左手は剣の鞘へ、右手は柄へ手を掛けて右半身を正面へ戻すと、大きく息を吐いた。
「これは――――」
力を抜くとともに全身に魔力を纏わせ、一瞬で集中の極致へ。
「神鉄流奥義――――"斬鉄剣 朧"」
一歩足を踏み出した途端に景色が目まぐるしく変わったかと思えば、その時既に俺の刀はアルバートの肩の上。髪を数ミリ切った所で止まっていた。
「ヒントはやった、後はお前次第だな」
俺はそう言うと、刀を鞘へ納めてカッコつけながらそのまま歩いていく。
こういう実際の技を見せてヒントを与える、という剣と魔法の異世界においてやりたい事リストの一つがここで達成されたのだ……と、冗談は置いておいて、優秀な奴の事だ。恐らく今ので何か掴めたことだろう。
それをどうするかはアルバート次第。

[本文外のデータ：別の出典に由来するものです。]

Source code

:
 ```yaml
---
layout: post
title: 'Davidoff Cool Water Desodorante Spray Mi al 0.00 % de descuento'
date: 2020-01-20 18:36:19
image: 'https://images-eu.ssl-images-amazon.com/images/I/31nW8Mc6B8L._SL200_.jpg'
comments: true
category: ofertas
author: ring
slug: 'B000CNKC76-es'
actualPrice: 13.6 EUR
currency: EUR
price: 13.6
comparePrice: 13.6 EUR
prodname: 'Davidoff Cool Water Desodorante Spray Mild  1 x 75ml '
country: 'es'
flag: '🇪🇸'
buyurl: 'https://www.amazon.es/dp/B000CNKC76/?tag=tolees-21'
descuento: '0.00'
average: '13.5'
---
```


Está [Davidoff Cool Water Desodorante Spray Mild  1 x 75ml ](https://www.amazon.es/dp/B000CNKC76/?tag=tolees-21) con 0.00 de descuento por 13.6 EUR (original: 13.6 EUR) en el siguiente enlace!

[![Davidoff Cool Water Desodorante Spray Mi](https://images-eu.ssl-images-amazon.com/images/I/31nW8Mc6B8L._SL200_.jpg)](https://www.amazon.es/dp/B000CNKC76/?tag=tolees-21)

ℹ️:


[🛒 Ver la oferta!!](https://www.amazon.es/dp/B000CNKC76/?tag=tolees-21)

此処まで手の内晒したんだし、立ち直って貰わなきゃ困る…………凹ませたのは俺の責任なので、割と困る。
「……君はずるいな、これじゃもう引き下がれないじゃないか」
「ズルいのは認めるが、引き下がるかどうかはお前が決める事だ」
ま、すれ違いざまの一言と、俺へ向けたアルバートの目に闘志の色が宿っていたので問題ないとは思うが。
けど、もし身体強化をマスターされたら、次に会った時はマジで負けるかも知れんし、俺も最近サボってた分本気で鍛えるか……。
俺自身頭打ちにはまだ全然だし、伸びしろは十分にある。
世界最強も、魔王も勇者も英雄も目指してはいないけど『それらと戦う事になった時に勝てないにしろ、逃げられるくらいには強くなっておこう』というのが目下俺の目標だ。
因みにイミアを見つけて、襲ってくる聖国相手に完全勝利するのが最終的な目標だがまだまだ全然遠い。
個人の強さ以外にも仲間を見つけたり、そういう環境を作る方向性でもそろそろ考えないといけない気がするな。
補足:神鉄流の技は足運びから奥義まで、最初から誰でも学べる上に習得するだけなら簡単ですが、練度を上げないと役に立たないという設定でございます。そのうち段位みたいなの設定したいですね、範士のエイジスは免許皆伝なので、ルフレが大体その一つ下くらいでしょうか。